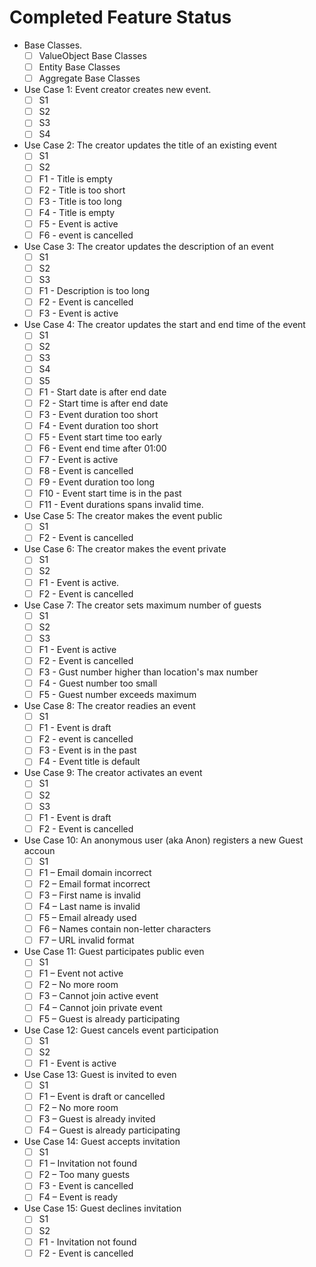 # Completed Feature Status

- Base Classes.
  - [ ] ValueObject Base Classes
  - [ ] Entity Base Classes
  - [ ] Aggregate Base Classes
        
- Use Case 1: Event creator creates new event.
  - [ ] S1
  - [ ] S2
  - [ ] S3
  - [ ] S4
      
- Use Case 2: The creator updates the title of an existing event
  - [ ] S1
  - [ ] S2
  - [ ] F1 - Title is empty
  - [ ] F2 - Title is too short
  - [ ] F3 - Title is too long
  - [ ] F4 - Title is empty
  - [ ] F5 - Event is active
  - [ ] F6 - event is cancelled
      
- Use Case 3: The creator updates the description of an event
  - [ ] S1
  - [ ] S2
  - [ ] S3
  - [ ] F1 - Description is too long
  - [ ] F2 - Event is cancelled
  - [ ] F3 - Event is active
    
- Use Case 4: The creator updates the start and end time of the event
  - [ ] S1
  - [ ] S2
  - [ ] S3
  - [ ] S4
  - [ ] S5
  - [ ] F1 - Start date is after end date
  - [ ] F2 - Start time is after end date
  - [ ] F3 - Event duration too short
  - [ ] F4 - Event duration too short
  - [ ] F5 - Event start time too early
  - [ ] F6 - Event end time after 01:00
  - [ ] F7 - Event is active
  - [ ] F8 - Event is cancelled
  - [ ] F9 - Event duration too long
  - [ ] F10 - Event start time is in the past
  - [ ] F11 - Event durations spans invalid time.
        
- Use Case 5: The creator makes the event public
  - [ ] S1
  - [ ] F2 - Event is cancelled
    
- Use Case 6: The creator makes the event private
  - [ ] S1
  - [ ] S2
  - [ ] F1 - Event is active.
  - [ ] F2 - Event is cancelled
      
- Use Case 7: The creator sets maximum number of guests
  - [ ] S1
  - [ ] S2
  - [ ] S3
  - [ ] F1 - Event is active
  - [ ] F2 - Event is cancelled
  - [ ] F3 - Gust number higher than location's max number
  - [ ] F4 - Guest number too small
  - [ ] F5 - Guest number exceeds maximum
      
- Use Case 8: The creator readies an event
  - [ ] S1
  - [ ] F1 - Event is draft
  - [ ] F2 - event is cancelled
  - [ ] F3 - Event is in the past
  - [ ] F4 - Event title is default
  
- Use Case 9: The creator activates an event
  - [ ] S1
  - [ ] S2
  - [ ] S3
  - [ ] F1 - Event is draft
  - [ ] F2 - Event is cancelled
      
- Use Case 10: An anonymous user (aka Anon) registers a new Guest accoun
  - [ ] S1
  - [ ] F1 – Email domain incorrect
  - [ ] F2 – Email format incorrect
  - [ ] F3 – First name is invalid
  - [ ] F4 – Last name is invalid
  - [ ] F5 – Email already used
  - [ ] F6 – Names contain non-letter characters
  - [ ] F7 – URL invalid format
    
- Use Case 11: Guest participates public even
  - [ ] S1
  - [ ] F1 – Event not active
  - [ ] F2 – No more room
  - [ ] F3 – Cannot join active event
  - [ ] F4 – Cannot join private event
  - [ ] F5 – Guest is already participating
    
- Use Case 12: Guest cancels event participation
  - [ ] S1
  - [ ] S2
  - [ ] F1 - Event is active

- Use Case 13: Guest is invited to even
  - [ ] S1
  - [ ] F1 – Event is draft or cancelled
  - [ ] F2 – No more room
  - [ ] F3 – Guest is already invited
  - [ ] F4 – Guest is already participating
  
- Use Case 14: Guest accepts invitation
  - [ ] S1
  - [ ] F1 – Invitation not found
  - [ ] F2 – Too many guests
  - [ ] F3 - Event is cancelled
  - [ ] F4 – Event is ready

- Use Case 15: Guest declines invitation
  - [ ] S1
  - [ ] S2
  - [ ] F1 - Invitation not found
  - [ ] F2 - Event is cancelled
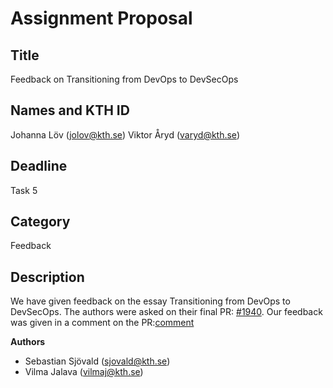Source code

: # Assignment Proposal

## Title

Feedback on Transitioning from DevOps to DevSecOps

## Names and KTH ID

Johanna Löv (jolov@kth.se)
Viktor Åryd (varyd@kth.se)

## Deadline

Task 5

## Category

Feedback

## Description

We have given feedback on the essay Transitioning from DevOps to DevSecOps.
The authors were asked on their final PR: [#1940](https://github.com/KTH/devops-course/pull/1940).
Our feedback was given in a comment on the PR:[comment](https://github.com/KTH/devops-course/pull/1940#issuecomment-1127478936)

**Authors**
- Sebastian Sjövald (sjovald@kth.se)
- Vilma Jalava (vilmaj@kth.se)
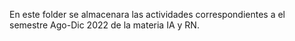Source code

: En este folder se almacenara las actividades correspondientes a el semestre Ago-Dic 2022 de la materia IA y RN.
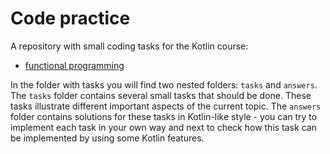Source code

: # Code practice

A repository with small coding tasks for the Kotlin course:

- [functional programming](./src/main/kotlin/cub/fp)

In the folder with tasks you will find two nested folders: `tasks` and `answers`. 
The `tasks` folder contains several small tasks that should be done. 
These tasks illustrate different important aspects of the current topic.
The `answers` folder contains solutions for these tasks in Kotlin-like style - you can 
try to implement each task in your own way and next to check how this task can 
be implemented by using some Kotlin features.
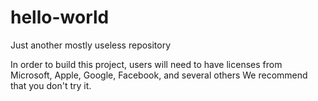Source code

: # hello-world
Just another mostly useless repository

In order to build this project, users will need to have licenses from Microsoft, Apple, Google, Facebook, and several others
We recommend that you don't try it.
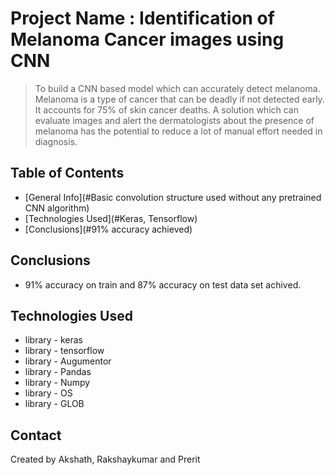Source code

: # Project Name : Identification of Melanoma Cancer images using CNN
> To build a CNN based model which can accurately detect melanoma. Melanoma is a type of cancer that can be deadly if not detected early. It accounts for 75% of skin cancer deaths. A solution which can evaluate images and alert the dermatologists about the presence of melanoma has the potential to reduce a lot of manual effort needed in diagnosis.


## Table of Contents
* [General Info](#Basic convolution structure used without any pretrained CNN algorithm)
* [Technologies Used](#Keras, Tensorflow)
* [Conclusions](#91% accuracy achieved)

## Conclusions
- 91% accuracy on train and 87% accuracy on test data set achived. 


## Technologies Used
- library - keras
- library - tensorflow
- library - Augumentor
- library - Pandas
- library - Numpy
- library - OS
- library - GLOB


## Contact
Created by Akshath, Rakshaykumar and Prerit

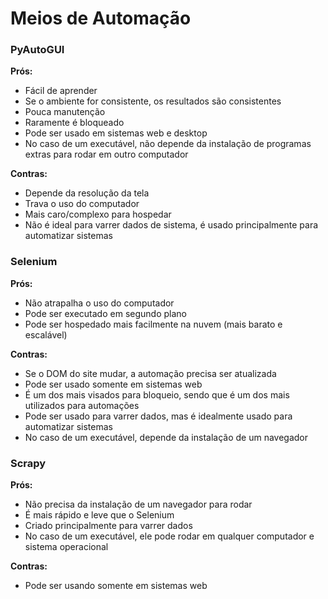 # Meios de Automação


### PyAutoGUI

**Prós:**
- Fácil de aprender
- Se o ambiente for consistente, os resultados são consistentes
- Pouca manutenção
- Raramente é bloqueado
- Pode ser usado em sistemas web e desktop
- No caso de um executável, não depende da instalação de programas extras para rodar em outro computador

**Contras:**
- Depende da resolução da tela
- Trava o uso do computador
- Mais caro/complexo para hospedar
- Não é ideal para varrer dados de sistema, é usado principalmente para automatizar sistemas


### Selenium

**Prós:**
- Não atrapalha o uso do computador
- Pode ser executado em segundo plano 
- Pode ser hospedado mais facilmente na nuvem (mais barato e escalável)

**Contras:**
- Se o DOM do site mudar, a automação precisa ser atualizada
- Pode ser usado somente em sistemas web
- É um dos mais visados para bloqueio, sendo que é um dos mais utilizados para automações
- Pode ser usado para varrer dados, mas é idealmente usado para automatizar sistemas
- No caso de um executável, depende da instalação de um navegador


### Scrapy

**Prós:**
- Não precisa da instalação de um navegador para rodar
- É mais rápido e leve que o Selenium
- Criado principalmente para varrer dados
- No caso de um executável, ele pode rodar em qualquer computador e sistema operacional

**Contras:**
- Pode ser usando somente em sistemas web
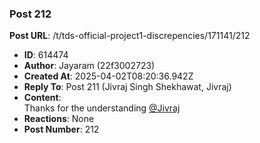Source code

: ### Post 212
**Post URL**: /t/tds-official-project1-discrepencies/171141/212
- **ID**: 614474
- **Author**: Jayaram (22f3002723)
- **Created At**: 2025-04-02T08:20:36.942Z
- **Reply To**: Post 211 (Jivraj Singh Shekhawat, Jivraj)
- **Content**:  
  Thanks for the understanding <a class="mention" href="/u/jivraj">@Jivraj</a>
- **Reactions**: None
- **Post Number**: 212

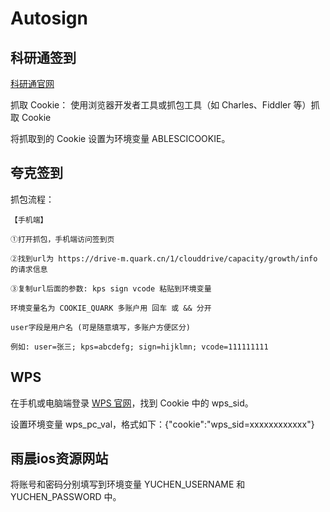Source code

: # Autosign

## 科研通签到

[科研通官网](https://www.ablesci.com/)

抓取 Cookie： 使用浏览器开发者工具或抓包工具（如 Charles、Fiddler 等）抓取 Cookie

将抓取到的 Cookie 设置为环境变量 ABLESCICOOKIE。

## 夸克签到

抓包流程：

    【手机端】

    ①打开抓包，手机端访问签到页

    ②找到url为 https://drive-m.quark.cn/1/clouddrive/capacity/growth/info 的请求信息

    ③复制url后面的参数: kps sign vcode 粘贴到环境变量

    环境变量名为 COOKIE_QUARK 多账户用 回车 或 && 分开

    user字段是用户名 (可是随意填写，多账户方便区分)
    
    例如: user=张三; kps=abcdefg; sign=hijklmn; vcode=111111111

## WPS

在手机或电脑端登录 [WPS 官网](https://vip.wps.cn/home)，找到 Cookie 中的 wps_sid。

设置环境变量 wps_pc_val，格式如下：{"cookie":"wps_sid=xxxxxxxxxxxx"}

## 雨晨ios资源网站

将账号和密码分别填写到环境变量 YUCHEN_USERNAME 和 YUCHEN_PASSWORD 中。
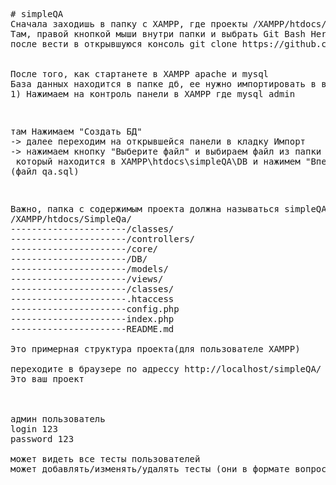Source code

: <pre>
# simpleQA
Сначала заходишь в папку с XAMPP, где проекты /XAMPP/htdocs/
Там, правой кнопкой мыши внутри папки и выбрать Git Bash Here
после вести в открывшуюся консоль git clone https://github.com/destroyandromeda/simpleQA.git


После того, как стартанете в XAMPP apache и mysql
База данных находится в папке дб, ее нужно импортировать в ваш mysql с тем же названием(qa)
1) Нажимаем на контроль панели в XAMPP где mysql admin 
<p><img src="https://sun9-69.userapi.com/c851328/v851328105/1ec1f7/8p9NSRHQsTA.jpg" alt=""></p>
там Нажимаем "Создать БД" 
-> далее переходим на открывшейся панели в кладку Импорт 
-> нажимаем кнопку "Выберите файл" и выбираем файл из папки с проектом
 который находится в XAMPP\htdocs\simpleQA\DB и нажимем "Вперед"
(файл qa.sql)
<p><img src="https://sun9-65.userapi.com/c855620/v855620105/12795e/V8VuhCXDU8c.jpg" alt=""></p>
Важно, папка с содержимым проекта должна называться simpleQA и находиться в папке htdocs(для пользователей XAMPP)
/XAMPP/htdocs/SimpleQa/
----------------------/classes/
----------------------/controllers/
----------------------/core/
----------------------/DB/
----------------------/models/
----------------------/views/
----------------------/classes/
----------------------.htaccess
----------------------config.php
----------------------index.php
----------------------README.md

Это примерная структура проекта(для пользователе XAMPP)

переходите в браузере по адрессу http://localhost/simpleQA/
Это ваш проект



админ пользователь
login 123
password 123

может видеть все тесты пользователей
может добавлять/изменять/удалять тесты (они в формате вопрос-ответ)


</pre>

_Exercise details_.
Lines that contain the string "small" should be copied from the material above.

_Answer to this problem_.
  - [ ] F4 - Guest number too small
A repository with small coding tasks for the Kotlin course:
The `tasks` folder contains several small tasks that should be done. 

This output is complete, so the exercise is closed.